======== DATASET RECORDS ========
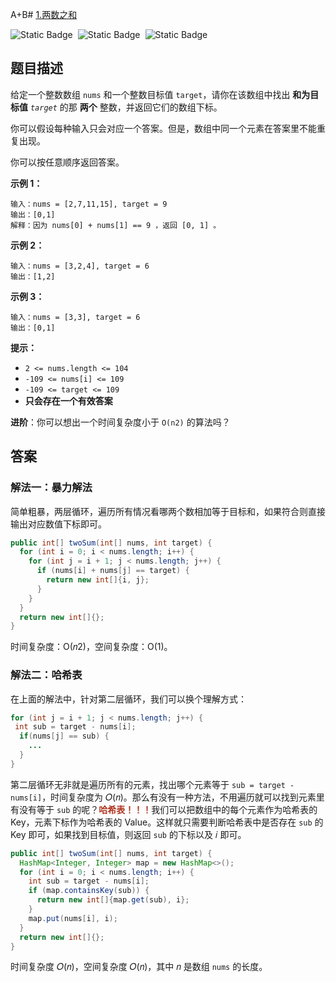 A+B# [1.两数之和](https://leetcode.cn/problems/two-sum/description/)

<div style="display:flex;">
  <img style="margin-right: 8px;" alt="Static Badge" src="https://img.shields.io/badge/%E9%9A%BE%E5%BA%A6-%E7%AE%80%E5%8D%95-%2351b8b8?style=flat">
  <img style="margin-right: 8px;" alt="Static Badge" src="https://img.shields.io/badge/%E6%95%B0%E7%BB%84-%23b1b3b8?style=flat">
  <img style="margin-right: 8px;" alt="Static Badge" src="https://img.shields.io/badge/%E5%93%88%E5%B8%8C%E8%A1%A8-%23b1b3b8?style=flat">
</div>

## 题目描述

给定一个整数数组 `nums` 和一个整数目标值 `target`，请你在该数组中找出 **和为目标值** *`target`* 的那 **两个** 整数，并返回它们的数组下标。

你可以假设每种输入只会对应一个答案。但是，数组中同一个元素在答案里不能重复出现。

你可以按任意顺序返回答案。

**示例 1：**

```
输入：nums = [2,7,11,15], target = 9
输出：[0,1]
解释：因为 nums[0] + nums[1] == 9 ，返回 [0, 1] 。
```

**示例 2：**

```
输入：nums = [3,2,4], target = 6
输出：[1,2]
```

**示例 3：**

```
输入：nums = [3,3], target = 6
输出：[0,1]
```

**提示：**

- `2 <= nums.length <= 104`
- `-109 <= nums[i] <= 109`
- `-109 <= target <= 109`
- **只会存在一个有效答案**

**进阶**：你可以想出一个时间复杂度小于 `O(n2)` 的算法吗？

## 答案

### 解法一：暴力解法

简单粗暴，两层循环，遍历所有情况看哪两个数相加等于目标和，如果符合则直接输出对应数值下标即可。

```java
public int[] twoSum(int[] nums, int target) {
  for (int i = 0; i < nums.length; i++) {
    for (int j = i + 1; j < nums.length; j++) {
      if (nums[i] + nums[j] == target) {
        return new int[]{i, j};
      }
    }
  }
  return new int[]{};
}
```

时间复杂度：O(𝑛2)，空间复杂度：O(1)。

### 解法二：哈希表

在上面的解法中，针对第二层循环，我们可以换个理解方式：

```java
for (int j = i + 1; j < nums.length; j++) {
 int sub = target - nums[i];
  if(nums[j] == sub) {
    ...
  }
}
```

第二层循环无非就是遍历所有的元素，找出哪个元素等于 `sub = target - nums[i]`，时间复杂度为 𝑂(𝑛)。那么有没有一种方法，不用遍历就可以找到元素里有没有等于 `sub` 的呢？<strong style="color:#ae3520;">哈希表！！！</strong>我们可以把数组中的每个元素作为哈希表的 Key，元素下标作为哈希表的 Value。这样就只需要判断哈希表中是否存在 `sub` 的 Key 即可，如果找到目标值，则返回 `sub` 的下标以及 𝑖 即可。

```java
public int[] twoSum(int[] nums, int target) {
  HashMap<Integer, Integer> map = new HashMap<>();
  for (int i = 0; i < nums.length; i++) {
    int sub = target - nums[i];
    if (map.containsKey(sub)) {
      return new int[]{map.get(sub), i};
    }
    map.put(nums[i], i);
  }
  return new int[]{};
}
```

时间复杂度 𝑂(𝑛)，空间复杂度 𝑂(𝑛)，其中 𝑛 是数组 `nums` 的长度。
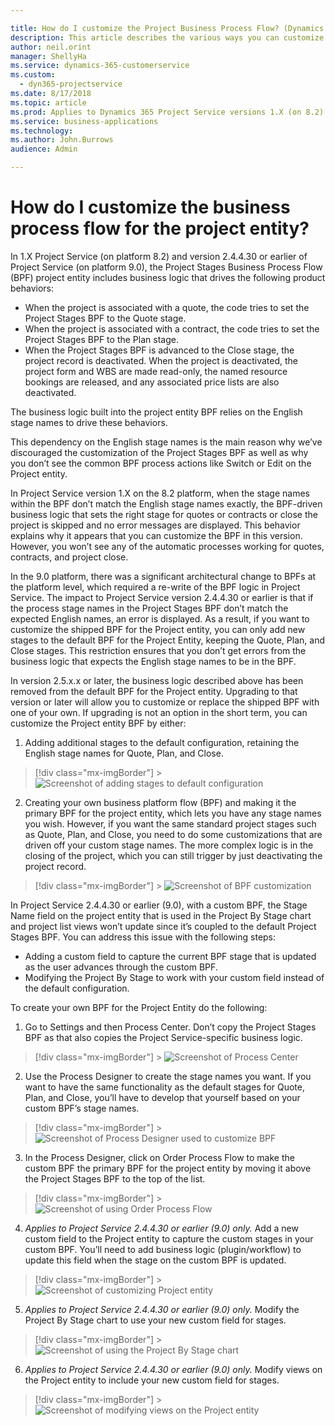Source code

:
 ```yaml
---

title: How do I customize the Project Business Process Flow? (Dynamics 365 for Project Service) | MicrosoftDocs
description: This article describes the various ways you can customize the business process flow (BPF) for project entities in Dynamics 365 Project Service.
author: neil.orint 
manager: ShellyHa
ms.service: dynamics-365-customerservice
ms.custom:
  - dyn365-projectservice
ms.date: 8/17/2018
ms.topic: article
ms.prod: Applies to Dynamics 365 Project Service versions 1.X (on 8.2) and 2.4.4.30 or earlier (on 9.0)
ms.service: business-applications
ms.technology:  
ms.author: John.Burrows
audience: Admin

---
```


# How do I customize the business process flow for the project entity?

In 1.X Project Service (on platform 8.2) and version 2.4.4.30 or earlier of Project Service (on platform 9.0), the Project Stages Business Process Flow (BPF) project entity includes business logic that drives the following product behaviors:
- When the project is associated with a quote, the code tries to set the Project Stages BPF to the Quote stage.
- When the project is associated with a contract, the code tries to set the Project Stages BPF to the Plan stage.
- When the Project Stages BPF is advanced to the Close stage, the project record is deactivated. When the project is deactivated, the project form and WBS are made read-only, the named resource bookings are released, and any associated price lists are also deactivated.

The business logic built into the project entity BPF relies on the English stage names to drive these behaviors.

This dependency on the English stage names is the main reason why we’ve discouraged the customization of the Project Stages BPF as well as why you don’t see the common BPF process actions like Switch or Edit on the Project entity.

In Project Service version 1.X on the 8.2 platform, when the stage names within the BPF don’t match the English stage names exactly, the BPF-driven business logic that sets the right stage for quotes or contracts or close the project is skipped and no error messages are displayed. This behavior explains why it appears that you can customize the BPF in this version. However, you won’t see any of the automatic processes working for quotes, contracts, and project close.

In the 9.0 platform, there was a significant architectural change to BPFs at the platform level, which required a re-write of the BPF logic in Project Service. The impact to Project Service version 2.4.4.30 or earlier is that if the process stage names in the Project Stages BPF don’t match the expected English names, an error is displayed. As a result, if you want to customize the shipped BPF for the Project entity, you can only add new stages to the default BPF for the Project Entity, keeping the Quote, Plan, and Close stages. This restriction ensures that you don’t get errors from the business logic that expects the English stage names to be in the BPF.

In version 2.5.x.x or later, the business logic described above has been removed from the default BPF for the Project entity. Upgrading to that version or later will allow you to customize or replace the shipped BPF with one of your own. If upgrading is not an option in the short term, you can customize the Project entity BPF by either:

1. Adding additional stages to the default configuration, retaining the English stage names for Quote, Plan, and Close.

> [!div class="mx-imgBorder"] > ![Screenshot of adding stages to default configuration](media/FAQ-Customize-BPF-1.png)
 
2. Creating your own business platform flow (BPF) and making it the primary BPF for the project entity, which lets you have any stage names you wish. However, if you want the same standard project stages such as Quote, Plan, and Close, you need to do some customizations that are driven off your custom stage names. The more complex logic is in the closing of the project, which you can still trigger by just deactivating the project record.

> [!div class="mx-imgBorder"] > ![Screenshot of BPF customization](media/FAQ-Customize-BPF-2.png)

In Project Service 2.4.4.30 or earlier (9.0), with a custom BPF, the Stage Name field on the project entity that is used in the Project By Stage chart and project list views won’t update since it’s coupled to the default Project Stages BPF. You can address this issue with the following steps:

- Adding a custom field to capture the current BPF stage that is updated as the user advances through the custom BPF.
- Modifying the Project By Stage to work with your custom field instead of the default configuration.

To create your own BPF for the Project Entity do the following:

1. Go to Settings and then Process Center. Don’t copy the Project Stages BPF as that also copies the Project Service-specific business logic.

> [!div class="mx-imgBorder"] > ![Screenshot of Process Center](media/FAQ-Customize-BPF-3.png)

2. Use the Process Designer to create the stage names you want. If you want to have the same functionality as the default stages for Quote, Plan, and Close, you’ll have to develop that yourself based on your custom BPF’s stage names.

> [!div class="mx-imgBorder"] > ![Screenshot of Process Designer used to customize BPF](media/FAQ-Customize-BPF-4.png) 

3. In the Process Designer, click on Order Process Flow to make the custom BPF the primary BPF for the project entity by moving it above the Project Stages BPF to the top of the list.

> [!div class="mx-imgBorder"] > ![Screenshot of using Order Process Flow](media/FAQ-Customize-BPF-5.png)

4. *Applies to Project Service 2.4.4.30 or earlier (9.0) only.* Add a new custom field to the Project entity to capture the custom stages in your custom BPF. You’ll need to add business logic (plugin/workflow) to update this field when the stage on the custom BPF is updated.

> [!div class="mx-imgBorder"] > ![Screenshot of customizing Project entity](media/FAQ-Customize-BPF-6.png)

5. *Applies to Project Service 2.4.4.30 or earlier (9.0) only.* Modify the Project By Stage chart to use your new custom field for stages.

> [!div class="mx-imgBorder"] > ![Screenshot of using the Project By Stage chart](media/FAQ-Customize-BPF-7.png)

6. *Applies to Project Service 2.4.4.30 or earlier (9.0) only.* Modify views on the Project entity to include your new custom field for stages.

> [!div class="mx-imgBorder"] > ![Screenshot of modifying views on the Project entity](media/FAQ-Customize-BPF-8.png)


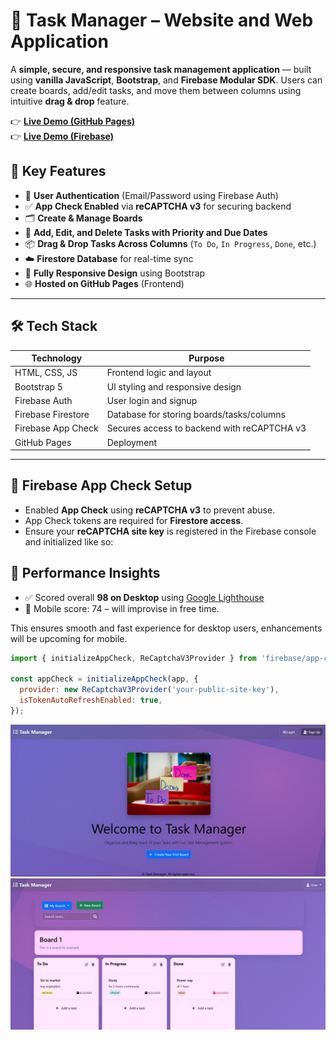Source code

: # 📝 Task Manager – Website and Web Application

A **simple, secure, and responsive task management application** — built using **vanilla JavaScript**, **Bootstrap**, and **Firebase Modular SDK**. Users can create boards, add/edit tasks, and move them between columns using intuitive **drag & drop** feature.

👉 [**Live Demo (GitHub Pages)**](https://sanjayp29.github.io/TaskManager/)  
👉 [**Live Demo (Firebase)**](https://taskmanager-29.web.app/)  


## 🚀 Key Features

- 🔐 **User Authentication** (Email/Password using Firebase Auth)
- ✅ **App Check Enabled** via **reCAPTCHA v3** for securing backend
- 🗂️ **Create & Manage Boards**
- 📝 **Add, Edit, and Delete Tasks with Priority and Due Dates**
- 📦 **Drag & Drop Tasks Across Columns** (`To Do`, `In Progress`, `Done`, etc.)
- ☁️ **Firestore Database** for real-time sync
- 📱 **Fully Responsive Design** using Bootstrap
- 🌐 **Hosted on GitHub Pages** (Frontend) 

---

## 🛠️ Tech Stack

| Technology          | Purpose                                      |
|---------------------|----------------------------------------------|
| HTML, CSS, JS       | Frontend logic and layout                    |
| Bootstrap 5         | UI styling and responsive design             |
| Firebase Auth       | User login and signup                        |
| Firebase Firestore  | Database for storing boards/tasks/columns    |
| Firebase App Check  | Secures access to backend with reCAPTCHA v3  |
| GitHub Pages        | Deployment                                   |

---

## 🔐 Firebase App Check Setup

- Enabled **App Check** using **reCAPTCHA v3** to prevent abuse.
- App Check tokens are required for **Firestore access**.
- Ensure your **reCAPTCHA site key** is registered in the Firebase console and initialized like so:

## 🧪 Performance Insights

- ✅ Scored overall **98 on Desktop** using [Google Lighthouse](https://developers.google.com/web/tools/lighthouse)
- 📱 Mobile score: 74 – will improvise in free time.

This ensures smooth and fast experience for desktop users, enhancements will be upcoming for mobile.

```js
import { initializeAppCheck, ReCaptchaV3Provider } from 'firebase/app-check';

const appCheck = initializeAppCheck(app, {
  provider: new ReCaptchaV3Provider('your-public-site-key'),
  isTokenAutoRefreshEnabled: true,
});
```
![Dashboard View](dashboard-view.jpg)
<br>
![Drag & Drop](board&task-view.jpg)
========
## WHAT YOU NEED TO DO
For this exercise, repeat exactly the lines of the data above from the one with "Demo (GitHub Pages)**](https://sanjayp29.github.io/TaskManager/)" down to the one with "HTML, CSS, JS", both end lines included.

## ANSWER BOX
👉 [**Live Demo (GitHub Pages)**](https://sanjayp29.github.io/TaskManager/)  
👉 [**Live Demo (Firebase)**](https://taskmanager-29.web.app/)  


## 🚀 Key Features

- 🔐 **User Authentication** (Email/Password using Firebase Auth)
- ✅ **App Check Enabled** via **reCAPTCHA v3** for securing backend
- 🗂️ **Create & Manage Boards**
- 📝 **Add, Edit, and Delete Tasks with Priority and Due Dates**
- 📦 **Drag & Drop Tasks Across Columns** (`To Do`, `In Progress`, `Done`, etc.)
- ☁️ **Firestore Database** for real-time sync
- 📱 **Fully Responsive Design** using Bootstrap
- 🌐 **Hosted on GitHub Pages** (Frontend) 

---

## 🛠️ Tech Stack

| Technology          | Purpose                                      |
|---------------------|----------------------------------------------|
| HTML, CSS, JS       | Frontend logic and layout                    |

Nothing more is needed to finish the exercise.